Arthur Conan Doyle’s Sherlock Holmes is the classic detective, solving crimes through keen observation, logical reasoning, rigorous deduction and forensic science. He was not the first such, that honor belongs to Edgar Allan Poe’s detective Dupin who first appeared in the 1841 tale The Murders in the Rue Morgue. But since Sherlock first appeared in 1887’s A Study in Scarlet, he became the model for all that followed. (In A Study in Scarlet, Holmes compares Dupin unfavorably to himself as “showy and superficial” though with “some analytical genius.”)
I first came upon Sherlock Holmes as a young lad seeking escape from life in a cramped apartment flat with four younger siblings.

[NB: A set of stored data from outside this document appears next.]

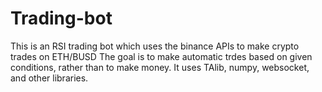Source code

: # Trading-bot
This is an RSI trading bot which uses the binance APIs to make crypto trades on ETH/BUSD
The goal is to make automatic trdes based on given conditions, rather than to make money.
It uses TAlib, numpy, websocket, and other libraries. 
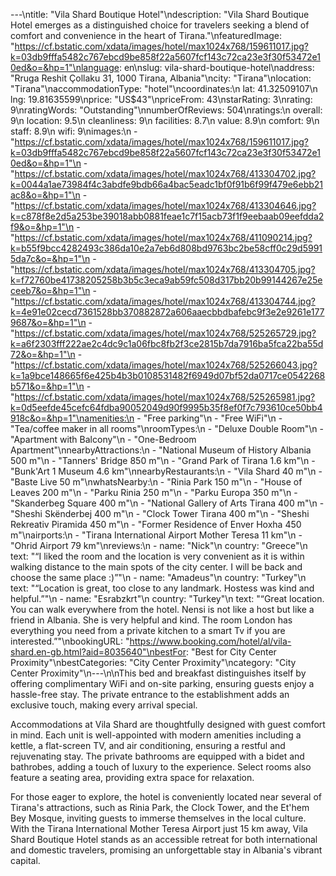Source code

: ---\ntitle: "Vila Shard Boutique Hotel"\ndescription: "Vila Shard Boutique Hotel emerges as a distinguished choice for travelers seeking a blend of comfort and convenience in the heart of Tirana."\nfeaturedImage: "https://cf.bstatic.com/xdata/images/hotel/max1024x768/159611017.jpg?k=03db9fffa5482c767ebcd9be858f22a5607fcf143c72ca23e3f30f53472e10ed&o=&hp=1"\nlanguage: en\nslug: vila-shard-boutique-hotel\naddress: "Rruga Reshit Çollaku 31, 1000 Tirana, Albania"\ncity: "Tirana"\nlocation: "Tirana"\naccommodationType: "hotel"\ncoordinates:\n  lat: 41.32509107\n  lng: 19.81635599\nprice: "US$43"\npriceFrom: 43\nstarRating: 3\nrating: 9\nratingWords: "Outstanding"\nnumberOfReviews: 504\nratings:\n  overall: 9\n  location: 9.5\n  cleanliness: 9\n  facilities: 8.7\n  value: 8.9\n  comfort: 9\n  staff: 8.9\n  wifi: 9\nimages:\n  - "https://cf.bstatic.com/xdata/images/hotel/max1024x768/159611017.jpg?k=03db9fffa5482c767ebcd9be858f22a5607fcf143c72ca23e3f30f53472e10ed&o=&hp=1"\n  - "https://cf.bstatic.com/xdata/images/hotel/max1024x768/413304702.jpg?k=0044a1ae73984f4c3abdfe9bdb66a4bac5eadc1bf0f91b6f99f479e6ebb21ac8&o=&hp=1"\n  - "https://cf.bstatic.com/xdata/images/hotel/max1024x768/413304646.jpg?k=c878f8e2d5a253be39018abb0881feae1c7f15acb73f1f9eebaab09eefdda2f9&o=&hp=1"\n  - "https://cf.bstatic.com/xdata/images/hotel/max1024x768/411090214.jpg?k=b55f9bcc4282493c386da10e2a7eb6d808bd9763bc2be58cff0c29d59915da7c&o=&hp=1"\n  - "https://cf.bstatic.com/xdata/images/hotel/max1024x768/413304705.jpg?k=f72760be41738205258b3b5c3eca9ab59fc508d317bb20b99144267e25eceeb7&o=&hp=1"\n  - "https://cf.bstatic.com/xdata/images/hotel/max1024x768/413304744.jpg?k=4e91e02cecd7361528bb370882872a606aaecbbdbafebc9f3e2e9261e1779687&o=&hp=1"\n  - "https://cf.bstatic.com/xdata/images/hotel/max1024x768/525265729.jpg?k=a6f2303fff222ae2c4dc9c1a06fbc8fb2f3ce2815b7da7916ba5fca22ba55d72&o=&hp=1"\n  - "https://cf.bstatic.com/xdata/images/hotel/max1024x768/525266043.jpg?k=1a9bce148665f6e425b4b3b0108531482f6949d07bf52da0717ce0542268b571&o=&hp=1"\n  - "https://cf.bstatic.com/xdata/images/hotel/max1024x768/525265981.jpg?k=0d5eefde45cefc64fdba90052049d90f9995b35f8ef0f7c793610ce50bb4918c&o=&hp=1"\namenities:\n  - "Free parking"\n  - "Free WiFi"\n  - "Tea/coffee maker in all rooms"\nroomTypes:\n  - "Deluxe Double Room"\n  - "Apartment with Balcony"\n  - "One-Bedroom Apartment"\nnearbyAttractions:\n  - "National Museum of History Albania 500 m"\n  - "Tanners' Bridge 850 m"\n  - "Grand Park of Tirana 1.6 km"\n  - "Bunk'Art 1 Museum 4.6 km"\nnearbyRestaurants:\n  - "Vila Shard 40 m"\n  - "Baste Live 50 m"\nwhatsNearby:\n  - "Rinia Park 150 m"\n  - "House of Leaves 200 m"\n  - "Parku Rinia 250 m"\n  - "Parku Europa 350 m"\n  - "Skanderbeg Square 400 m"\n  - "National Gallery of Arts Tirana 400 m"\n  - "Sheshi Skënderbej 400 m"\n  - "Clock Tower Tirana 400 m"\n  - "Sheshi Rekreativ Piramida 450 m"\n  - "Former Residence of Enver Hoxha 450 m"\nairports:\n  - "Tirana International Airport Mother Teresa 11 km"\n  - "Ohrid Airport 79 km"\nreviews:\n  - name: "Nick"\n    country: "Greece"\n    text: "“I liked the room and the location is very convenient as it is within walking distance to the main spots of the city center. I will be back and choose the same place :)”"\n  - name: "Amadeus"\n    country: "Turkey"\n    text: "“Location is great, too close to any landmark. Hostess was kind and helpful.”"\n  - name: "Esrabzkrt"\n    country: "Turkey"\n    text: "“Great location. You can walk everywhere from the hotel. Nensi is not like a host but like a friend in Albania. She is very helpful and kind. The room London has everything you need from a private kitchen to a smart Tv if you are interested.”"\nbookingURL: "https://www.booking.com/hotel/al/vila-shard.en-gb.html?aid=8035640"\nbestFor: "Best for City Center Proximity"\nbestCategories: "City Center Proximity"\ncategory: "City Center Proximity"\n---\n\nThis bed and breakfast distinguishes itself by offering complimentary WiFi and on-site parking, ensuring guests enjoy a hassle-free stay. The private entrance to the establishment adds an exclusive touch, making every arrival special.

Accommodations at Vila Shard are thoughtfully designed with guest comfort in mind. Each unit is well-appointed with modern amenities including a kettle, a flat-screen TV, and air conditioning, ensuring a restful and rejuvenating stay. The private bathrooms are equipped with a bidet and bathrobes, adding a touch of luxury to the experience. Select rooms also feature a seating area, providing extra space for relaxation.

For those eager to explore, the hotel is conveniently located near several of Tirana's attractions, such as Rinia Park, the Clock Tower, and the Et'hem Bey Mosque, inviting guests to immerse themselves in the local culture. With the Tirana International Mother Teresa Airport just 15 km away, Vila Shard Boutique Hotel stands as an accessible retreat for both international and domestic travelers, promising an unforgettable stay in Albania's vibrant capital.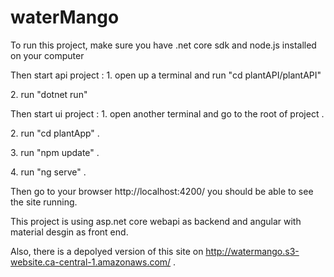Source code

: # waterMango
To run this project, make sure you have .net core sdk and node.js installed on your computer 

Then start api project : 1.  open up a terminal and run "cd plantAPI/plantAPI" <p>
                         2.  run "dotnet run"      <p>
                         
Then start ui project  : 1. open another terminal and go to the root of project .  <p>
                         2. run "cd plantApp" .  <p>
                         3. run "npm update" .  <p>
                         4. run "ng serve" .  <p>
 
Then go to your browser http://localhost:4200/ you should be able to see the site running.


This project is using asp.net core webapi as backend and angular with material desgin as front end. 

Also, there is a depolyed version of this site on  http://watermango.s3-website.ca-central-1.amazonaws.com/ .  

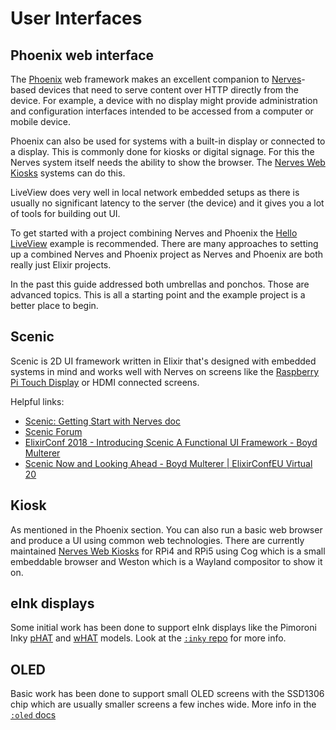 <!--
  SPDX-FileCopyrightText: 2016 Justin Schneck
  SPDX-FileCopyrightText: 2019 Greg Mefford
  SPDX-FileCopyrightText: 2021 Masatoshi Nishiguchi
  SPDX-FileCopyrightText: 2022 Jon Carstens
  SPDX-FileCopyrightText: 2024 Christoph Lupprich
  SPDX-FileCopyrightText: 2024 Lars Wikman
  SPDX-License-Identifier: CC-BY-4.0
-->
# User Interfaces

## Phoenix web interface

The [Phoenix] web framework makes an excellent companion to [Nerves]-based devices
that need to serve content over HTTP directly from the device. For example, a
device with no display might provide administration and configuration
interfaces intended to be accessed from a computer or mobile device.

Phoenix can also be used for systems with a built-in display or connected to a
display. This is commonly done for kiosks or digital signage. For this the
Nerves system itself needs the ability to show the browser. The
[Nerves Web Kiosks] systems can do this.

LiveView does very well in local network embedded setups as there is usually no
significant latency to the server (the device) and it gives you a lot of tools
for building out UI.

To get started with a project combining Nerves and Phoenix the
[Hello LiveView] example is recommended. There are many approaches to setting
up a combined Nerves and Phoenix project as Nerves and Phoenix are both really
just Elixir projects.

In the past this guide addressed both umbrellas and ponchos. Those are advanced
topics. This is all a starting point and the example project is a better place
to begin.

[Nerves]: https://www.nerves-project.org/
[Phoenix]: http://www.phoenixframework.org/
[Hello LiveView]: https://github.com/nerves-project/nerves_examples/tree/main/hello_live_view

## Scenic

Scenic is 2D UI framework written in Elixir that's designed with
embedded systems in mind and works well with Nerves on screens like the
[Raspberry Pi Touch Display](https://www.raspberrypi.com/products/raspberry-pi-touch-display/)
or HDMI connected screens.

Helpful links:
* [Scenic: Getting Start with Nerves doc](https://hexdocs.pm/scenic/getting_started_nerves.html)
* [Scenic Forum](https://elixirforum.com/c/elixir-framework-forums/scenic-forum/107)
* [ElixirConf 2018 - Introducing Scenic A Functional UI Framework - Boyd Multerer](https://www.youtube.com/watch?v=1QNxLNMq3Uw)
* [Scenic Now and Looking Ahead - Boyd Multerer | ElixirConfEU Virtual 20](https://www.youtube.com/watch?v=tej-SyhZrqk)

## Kiosk

As mentioned in the Phoenix section. You can also run a basic web browser and
produce a UI using common web technologies. There are currently maintained
[Nerves Web Kiosks] for RPi4 and RPi5 using Cog which is a small embeddable
browser and Weston which is a Wayland compositor to show it on.

## eInk displays

Some initial work has been done to support eInk displays like the Pimoroni Inky
[pHAT](https://shop.pimoroni.com/products/inky-phat) and
[wHAT](https://shop.pimoroni.com/products/inky-what) models. Look at the
[`:inky` repo](https://github.com/pappersverk/inky) for more info.

## OLED

Basic work has been done to support small OLED screens with the SSD1306 chip which
are usually smaller screens a few inches wide. More info in the [`:oled` docs](https://hexdocs.pm/oled)

[Nerves Web Kiosks]: https://github.com/nerves-web-kiosk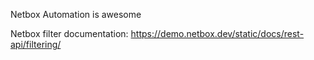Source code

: Netbox Automation is awesome

Netbox filter documentation: https://demo.netbox.dev/static/docs/rest-api/filtering/
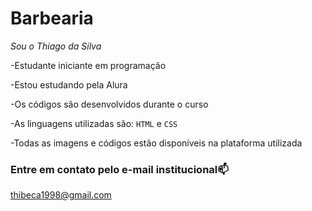 # Barbearia
*Sou o Thiago da Silva*

-Estudante iniciante em programação

-Estou estudando pela Alura

-Os códigos são desenvolvidos durante o curso

-As linguagens utilizadas são: `HTML` e `CSS`

-Todas as imagens e códigos estão disponíveis na plataforma utilizada

### Entre em contato pelo e-mail institucional📫
thibeca1998@gmail.com

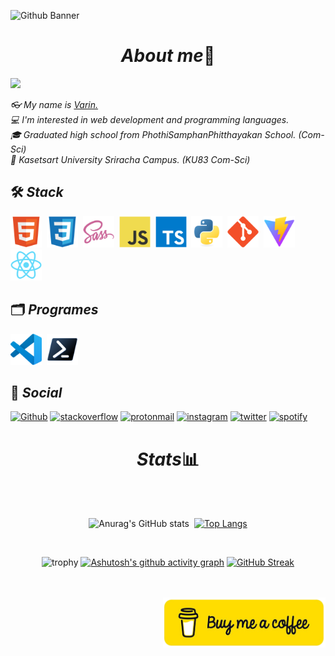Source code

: ![Github Banner](https://kinsta.com/fr/wp-content/uploads/sites/4/2023/02/github-pages.jpg)

<h1 align="center"><i>About me</i>📕</h1>

<div>
  
  ![](https://komarev.com/ghpvc/?username=VarinCode&color=blueviolet&style=for-the-badge)
    
  <i>👓 My name is <a href="https://www.instagram.com/varin.jsx">Varin.</a></i><br>
  <i>💻 I'm interested in web development and programming languages.</i><br>
  <i>🎓 Graduated high school from PhothiSamphanPhitthayakan School. (Com-Sci)</i><br>
  <i>🏫 Kasetsart University Sriracha Campus. (KU83 Com-Sci)</i>
</div>

<!-- Languages & Tools & Frameworks -->
<span>
<h2>🛠 <i>Stack</i></h2>
  <img src="icons/HTML5.svg" height="50vh" width="50vh">&nbsp;
  <img src="icons/CSS3.svg" height="50vh" width="50vh">&nbsp;
  <img src="icons/Sass.svg" height="50vh" width="50vh">&nbsp;
  <img src="icons/JavaScript.svg" height="50vh" width="50vh">&nbsp;
  <img src="icons/TypeScript.svg" height="50vh" width="50vh">&nbsp;
  <img src="icons/Python.svg" height="50vh" width="50vh">&nbsp;
  <img src="icons/Git.svg" height="50vh" width="50vh">&nbsp; 
  <img src="icons/Vite.js.svg" height="50vh" width="50vh">&nbsp;
  <img src="icons/React.svg" height="50vh" width="50vh">&nbsp; 
<br/>
  
<h2>🗂 <i>Programes</i></h2>
  <img src="icons/Visual Studio Code (VS Code).svg" height="50vh" width="50vh">&nbsp;
  <img src="icons/Powershell.svg" height="50vh" width="50vh">
<h2>📱 <i>Social</i></h2>
  <a href='https://github.com/VarinCode' target="_blank"><img alt='Github' src='https://img.shields.io/badge/Github-100000?style=for-the-badge&logo=Github&logoColor=white&labelColor=black&color=010100'/></a>
  <a href='https://stackoverflow.com/users/17977124/9%e0%b8%97%e0%b8%b8%e0%b8%99' target="_blank"><img alt='stackoverflow' src='https://img.shields.io/badge/stackoverflow-100000?style=for-the-badge&logo=stackoverflow&logoColor=f19544&labelColor=FFFFFF&color=FAFAFA'/></a>
    <a href='https://proton.me' target="_blank"><img alt='protonmail' src='https://img.shields.io/badge/proton-100000?style=for-the-badge&logo=protonmail&logoColor=white&labelColor=6d4aff&color=6d4aff'/></a>
  <a href='https://www.instagram.com/varin.jsx/' target="_blank"><img alt='instagram' src='https://img.shields.io/badge/instagram-100000?style=for-the-badge&logo=instagram&logoColor=white&labelColor=ff1984&color=ff1984'/></a>
  <a href='https://twitter.com/VarinCode' target="_blank"><img alt='twitter' src='https://img.shields.io/badge/twitter-100000?style=for-the-badge&logo=twitter&logoColor=white&labelColor=179cf0&color=179cf0'/></a>
  <a href='https://open.spotify.com/user/31xvj63svkvkxttiq5sbh7ldl3bm?si=9753c530fe5144f9' target="_blank"><img alt='spotify' src='https://img.shields.io/badge/spotify-100000?style=for-the-badge&logo=spotify&logoColor=FFFFFF&labelColor=1ed760&color=1ed760'/></a>
</span>

<h1 align="center"><i>Stats</i>📊</h1>
<br/>
<div align="center">
<br/>
  
![Anurag's GitHub stats](https://github-readme-stats.vercel.app/api?username=VarinCode&show_icons=true&theme=tokyonight&border_color=7b00a8&card_width=400&border_radius=25&rank_icon=github&include_all_commits=true&line_height=30)&nbsp;
[![Top Langs](https://github-readme-stats.vercel.app/api/top-langs/?username=VarinCode&theme=tokyonight&layout=donut-vertical&border_color=7b00a8&border_radius=25&langs_count=50)](https://github.com/anuraghazra/github-readme-stats)

<br>

![trophy](https://github-profile-trophy.vercel.app/?username=VarinCode&theme=juicyfresh&column=8&row=1&margin-w=15&margin-h=19)
[![Ashutosh's github activity graph](https://github-readme-activity-graph.vercel.app/graph?username=VarinCode&hide_border=true&theme=react-dark&radius=5)](https://github.com/ashutosh00710/github-readme-activity-graph)
[![GitHub Streak](https://streak-stats.demolab.com?user=VarinCode&theme=react&hide_border=true&border_radius=23&date_format=j%20M%5B%20Y%5D)](https://git.io/streak-stats)
</div>

<br/>
<br/>

<a href="https://www.buymeacoffee.com/varin" style="position:relative; right:0">
  <img src="img/btn-buymeacoffee.png"  
    alt="buymeacoffee" style="width:260px; height:80px; " align="right" />
</a>
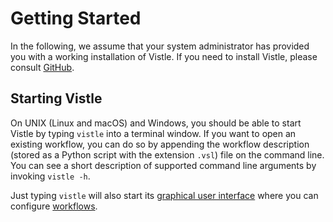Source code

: # Getting Started

In the following, we assume that your system administrator has provided you with a working installation of Vistle. If you need to install Vistle, please consult [GitHub](https://github.com/vistle/vistle).

## Starting Vistle

On UNIX (Linux and macOS) and Windows, you should be able to start Vistle by typing `vistle` into a terminal window. If you want to open an existing workflow, you can do so by appending the workflow description (stored as a Python script with the extension `.vsl`) file on the command line. You can see a short description of supported command line arguments by invoking `vistle -h`.

Just typing `vistle` will also start its [graphical user interface](../gui/gui.md) where you can configure [workflows](../workflow/workflow.md).
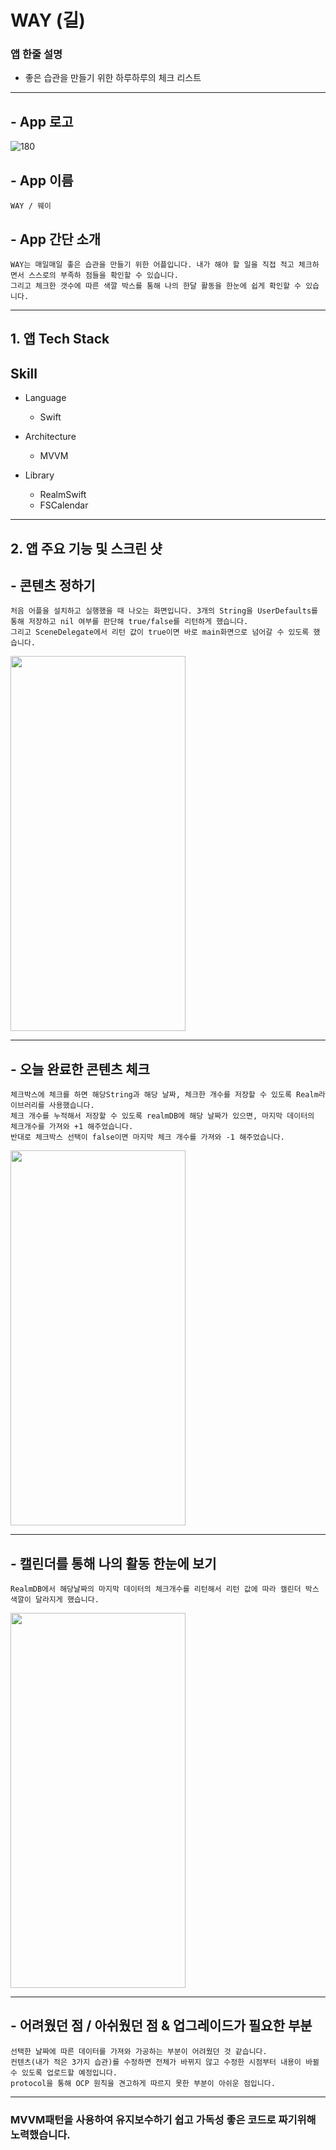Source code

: # WAY (길)

### 앱 한줄 설명 
- 좋은 습관을 만들기 위한 하루하루의 체크 리스트

----------------------

## - App 로고
![180](https://user-images.githubusercontent.com/88191880/160760125-c218ed20-391e-427f-8646-afafd16fb1a9.png)

## - App 이름
    WAY / 웨이

## - App 간단 소개
    WAY는 매일매일 좋은 습관을 만들기 위한 어플입니다. 내가 해야 할 일을 직접 적고 체크하면서 스스로의 부족하 점들을 확인할 수 있습니다.
    그리고 체크한 갯수에 따른 색깔 박스를 통해 나의 한달 활동을 한눈에 쉽게 확인할 수 있습니다.

------------------------

## 1. 앱 Tech Stack

## Skill

- Language
    - Swift

- Architecture
    - MVVM

- Library
    - RealmSwift
    - FSCalendar

-------------------------------

## 2. 앱 주요 기능 및 스크린 샷
## - 콘텐츠 정하기 
    처음 어플을 설치하고 실행했을 때 나오는 화면입니다. 3개의 String을 UserDefaults를 통해 저장하고 nil 여부를 판단해 true/false를 리턴하게 했습니다.
    그리고 SceneDelegate에서 리턴 값이 true이면 바로 main화면으로 넘어갈 수 있도록 했습니다.
<img src="https://user-images.githubusercontent.com/88191880/160760219-b0297c5f-b6cd-4291-8783-16ab7a07f113.png" width="280" height="600"/>

--------------------------------

## - 오늘 완료한 콘텐츠 체크
    체크박스에 체크를 하면 해당String과 해당 날짜, 체크한 개수를 저장할 수 있도록 Realm라이브러리를 사용했습니다.
    체크 개수를 누적해서 저장할 수 있도록 realmDB에 해당 날짜가 있으면, 마지막 데이터의 체크개수를 가져와 +1 해주었습니다.
    반대로 체크박스 선택이 false이면 마지막 체크 개수를 가져와 -1 해주었습니다.
<img src="https://user-images.githubusercontent.com/88191880/160760383-0c0ba80c-688a-493e-861a-10c1f3441ddb.png" width="280" height="600"/>

-------------------------------

## - 캘린더를 통해 나의 활동 한눈에 보기
    RealmDB에서 해당날짜의 마지막 데이터의 체크개수를 리턴해서 리턴 값에 따라 캘린더 박스 색깔이 달라지게 했습니다.
<img src="https://user-images.githubusercontent.com/88191880/160760452-2e41eb8a-ed0d-4bb8-8739-e1ddff703d05.png" width="280" height="600"/>

----------------------------------

## - 어려웠던 점 / 아쉬웠던 점 & 업그레이드가 필요한 부분
    선택한 날짜에 따른 데이터를 가져와 가공하는 부분이 어려웠던 것 같습니다. 
    컨텐츠(내가 적은 3가지 습관)를 수정하면 전체가 바뀌지 않고 수정한 시점부터 내용이 바뀔 수 있도록 업로드할 예정입니다.
    protocol을 통해 OCP 원칙을 견고하게 따르지 못한 부분이 아쉬운 점입니다.
  
-------------------------------------
    
### MVVM패턴을 사용하여 유지보수하기 쉽고 가독성 좋은 코드로 짜기위해 노력했습니다.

I’d sit on the stoop of a neighboring building and read my book: A Treasury of Sherlock Holmes, with a 1955 introduction by Arthur’s son, Adrian. (I still have this.) Sometimes in cold weather, I’d bundle up and treat myself to a baked potato (with salt and pepper) while reading. You can download Doyle’s Sherlock tales for your reading device at The Gutenberg Project.
According to Guinness World Records, Sherlock Holmes has the world record for the most portrayed literary human character in film & TV, having been depicted on screen 254 times and played by over 75 actors including Christopher Lee, Charlton Heston, Peter O'Toole, Christopher Plummer, Peter Cook, Roger Moore, John Cleese, Benedict Cumberbatch (in a modernized version) and Robert Downey Jr. When younger, I watched a fair number of the 14 films starring Basil Rathbone. But in my view, the best Holmes was Jeremy Brett, who played the role for ten years starting in 1984.
The Brett series – which included 43 of the 60 Holmes stories written by Doyle – played in the UK on ITV (and be found now on Britbox and the Internet). I first watched them on PBS Mystery. I consider them the definitive filmed version for three reasons: they are faithful to Doyle’s stories, the settings and costumes capture the period of the stories in marvelous detail (in a way not likely to be easily replicated these days), and the acting is superb.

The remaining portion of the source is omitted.